La caratteristica fondamentale di WiMUST consiste nell'uso di una squadra di robot marini autonomi cooperanti, in grado di ottimizzare la qualità dei dati di rilevamento e variare la geometria della formazione per l’esplorazione. Le tecniche fino ad ora utilizzate per l’esplorazione geotecnica e geofisica dei fondali, prevedono l’utilizzo di una nave che rimorchia una sorgente acustica, in grado di generare un suono che penetra la colonna d’acqua illuminando il fondale. Il segnale di ritorno è acquisito da gruppi di ricevitori (idrofoni) montati lungo cavi (streamers) a loro volta trainati in superficie dalla nave. L’insieme degli streamer formano un’antenna acustica di geometria prestabilita.

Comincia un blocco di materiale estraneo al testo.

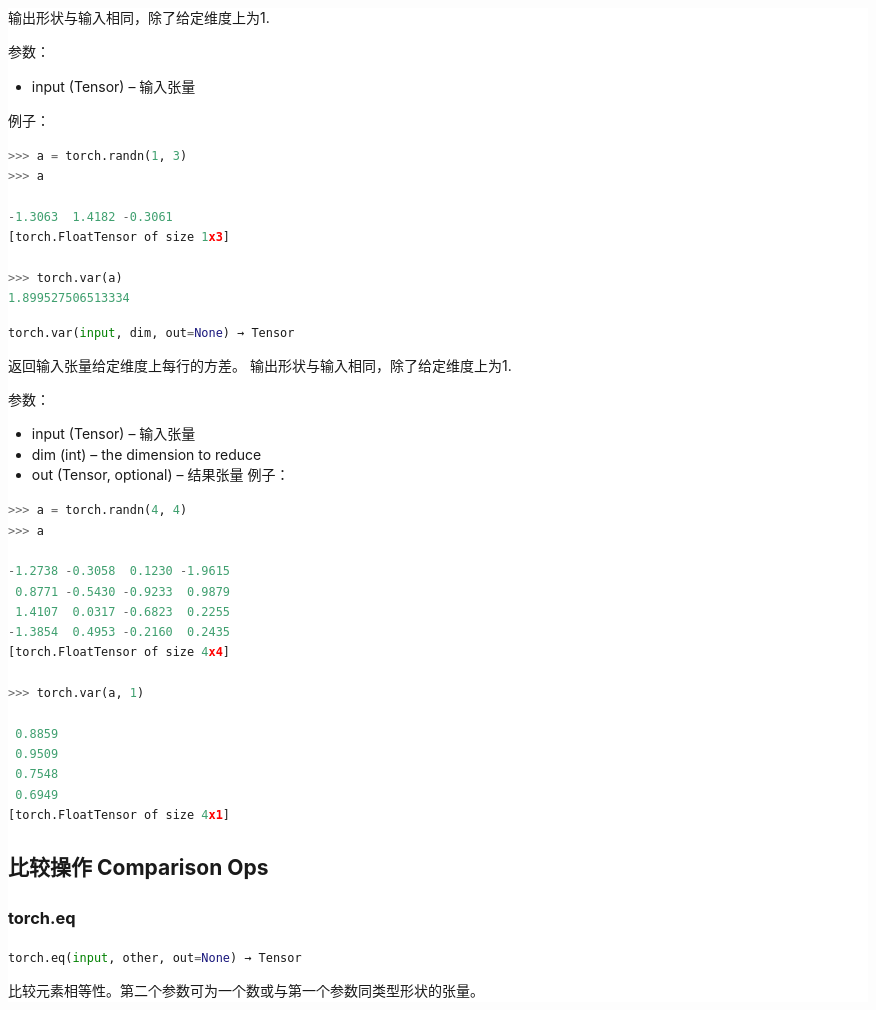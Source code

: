输出形状与输入相同，除了给定维度上为1. 

参数：

- input (Tensor) – 输入张量

例子：
```python 
>>> a = torch.randn(1, 3)
>>> a

-1.3063  1.4182 -0.3061
[torch.FloatTensor of size 1x3]

>>> torch.var(a)
1.899527506513334
```

```python 
torch.var(input, dim, out=None) → Tensor
```
返回输入张量给定维度上每行的方差。
输出形状与输入相同，除了给定维度上为1. 

参数：

- input (Tensor) – 输入张量
- dim (int) – the dimension to reduce
- out (Tensor, optional) – 结果张量
  例子：
```python 
>>> a = torch.randn(4, 4)
>>> a

-1.2738 -0.3058  0.1230 -1.9615
 0.8771 -0.5430 -0.9233  0.9879
 1.4107  0.0317 -0.6823  0.2255
-1.3854  0.4953 -0.2160  0.2435
[torch.FloatTensor of size 4x4]

>>> torch.var(a, 1)

 0.8859
 0.9509
 0.7548
 0.6949
[torch.FloatTensor of size 4x1]
```


## 比较操作 Comparison Ops

### torch.eq
```python 
torch.eq(input, other, out=None) → Tensor
```
比较元素相等性。第二个参数可为一个数或与第一个参数同类型形状的张量。
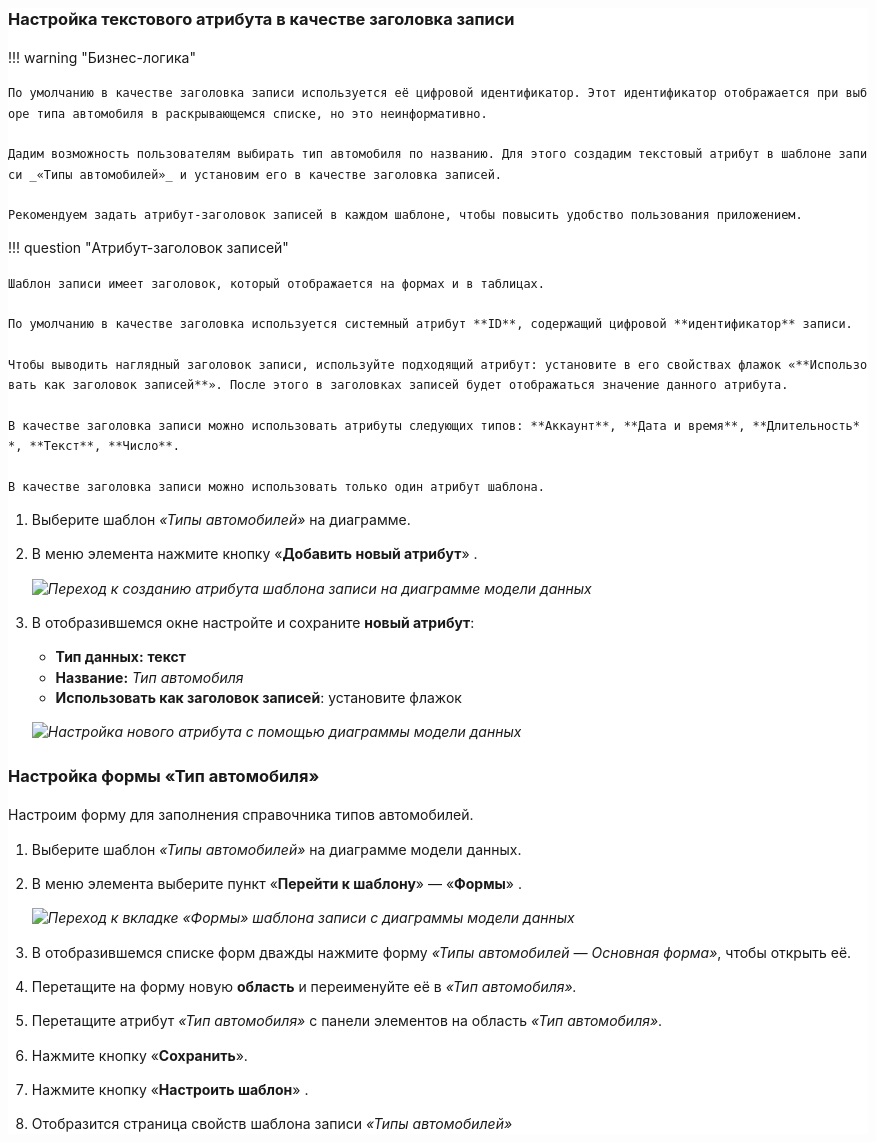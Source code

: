 ### Настройка текстового атрибута в качестве заголовка записи

!!! warning "Бизнес-логика"

    По умолчанию в качестве заголовка записи используется её цифровой идентификатор. Этот идентификатор отображается при выборе типа автомобиля в раскрывающемся списке, но это неинформативно.
  
    Дадим возможность пользователям выбирать тип автомобиля по названию. Для этого создадим текстовый атрибут в шаблоне записи _«Типы автомобилей»_ и установим его в качестве заголовка записей.
  
    Рекомендуем задать атрибут-заголовок записей в каждом шаблоне, чтобы повысить удобство пользования приложением.

!!! question "Атрибут-заголовок записей"

    Шаблон записи имеет заголовок, который отображается на формах и в таблицах. 
    
    По умолчанию в качестве заголовка используется системный атрибут **ID**, содержащий цифровой **идентификатор** записи.

    Чтобы выводить наглядный заголовок записи, используйте подходящий атрибут: установите в его свойствах флажок «**Использовать как заголовок записей**». После этого в заголовках записей будет отображаться значение данного атрибута.

    В качестве заголовка записи можно использовать атрибуты следующих типов: **Аккаунт**, **Дата и время**, **Длительность**, **Текст**, **Число**.

    В качестве заголовка записи можно использовать только один атрибут шаблона.

1. Выберите шаблон _«Типы автомобилей»_ на диаграмме.
2. В меню элемента нажмите кнопку «**Добавить новый атрибут**» <i class="fa-light fa-circle-plus"></i>.

    _![Переход к созданию атрибута шаблона записи на диаграмме модели данных](https://kb.comindware.ru/assets/img_624335a2049c9.png)_

3. В отобразившемся окне настройте и сохраните **новый атрибут**:

    - **Тип данных:** **текст**
    - **Название:** _Тип автомобиля_
    - **Использовать как заголовок записей**: установите флажок
    
    _![Настройка нового атрибута с помощью диаграммы модели данных](https://kb.comindware.ru/assets/img_63107f7da1fdd.png)_

### Настройка формы «Тип автомобиля»

Настроим форму для заполнения справочника типов автомобилей.

1. Выберите шаблон _«Типы автомобилей»_ на диаграмме модели данных.
2. В меню элемента выберите пункт «**Перейти к шаблону**» <i class="fa-light fa-arrow-up-right-from-square"></i> — «**Формы**» <i class="fa-light fa-newspaper"></i>.

    _![Переход к вкладке «Формы» шаблона записи с диаграммы модели данных](https://kb.comindware.ru/assets/img_6243374d6f32e.png)_

3. В отобразившемся списке форм дважды нажмите форму _«Типы автомобилей — Основная форма»_, чтобы открыть её.
4. Перетащите на форму новую **область** и переименуйте её в _«Тип автомобиля»._
5. Перетащите атрибут _«Тип автомобиля»_ с панели элементов на область _«Тип автомобиля»_.
6. Нажмите кнопку «**Сохранить**».
7. Нажмите кнопку «**Настроить шаблон**» <i class="fa-light fa-pen-square">‌</i>.
8. Отобразится страница свойств шаблона записи _«Типы автомобилей»_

La visione alla base di WiMUST è quella di sviluppare sistemi avanzati di controllo cooperativo, per consentire ad un gran numero di robot marini di interagire attraverso la condivisione di informazioni, come un vero e proprio team. Si lavora, infatti, per ottenere un sistema alternativo in cui ogni streamer sarà trainato da un robot subacqueo. I robot potranno essere più vicini al fondale e ci si aspetta, di conseguenza, una migliore qualità del segnale; inoltre si punta a disaccoppiare la sorgente acustica dai ricevitori permettendo di cambiare la forma dell’antenna acustica ottimizzando quindi le caratteristiche dei rilevamenti.

I PARTNERS: Il progetto riunisce un gruppo di istituti di ricerca, società di rilevamento geofisico e alcune PMI con una comprovata esperienza in sistemi autonomi, comunicazioni, reti di controllo cooperativo e di navigazione, progettazione e fabbricazione di robot marini. Oltre all’ISME, Centro Interuniversitario di Sistemi Integrati per l’Ambiente Marino, al quale afferiscono diverse Università Italiane (Università del Salento, Pisa, Genova e Cassino del Lazio Meridionale sono le Università di ISME che collaborano con WiMUST), sono coinvolti: IST Istituto Superiore Tecnico di Lisbona, CINTAL Centro di Investigazione Tecnologica di Algrave in Portogallo; l’Università di Hertfordshire in Gran Bretagna, e poi le aziende EvoLogics (Germania), Graal tech (Italia), CGG (Francia), Geo Marine Survey Sistems (Olanda) e Geosurveys (Portogallo). SVILUPPI FUTURI: Il raggiungimento degli obiettivi del progetto sarà perseguito mediante ulteriori attività sperimentali, condotte dai partners utilizzando piattaforme robotiche già disponibili nel consorzio.

La tecnologia sviluppata è stata e sarà sperimentata in acque poco profonde (nell’ordine dei 20 metri), tuttavia le metodologie che sono alla base del progetto diventeranno immediatamente applicabili anche alle acque profonde. Ci si auspica che gli sviluppi scientifici e le innovazioni tecnologiche del progetto WiMUST saranno eventualmente sfruttabili in domini subacquei aggiuntivi: quelli relative alle operazioni di ricerca e salvataggio, monitoraggio ambientale e le applicazioni di sorveglianza, sminamento, subacquea archeologia subacquea e della pesca.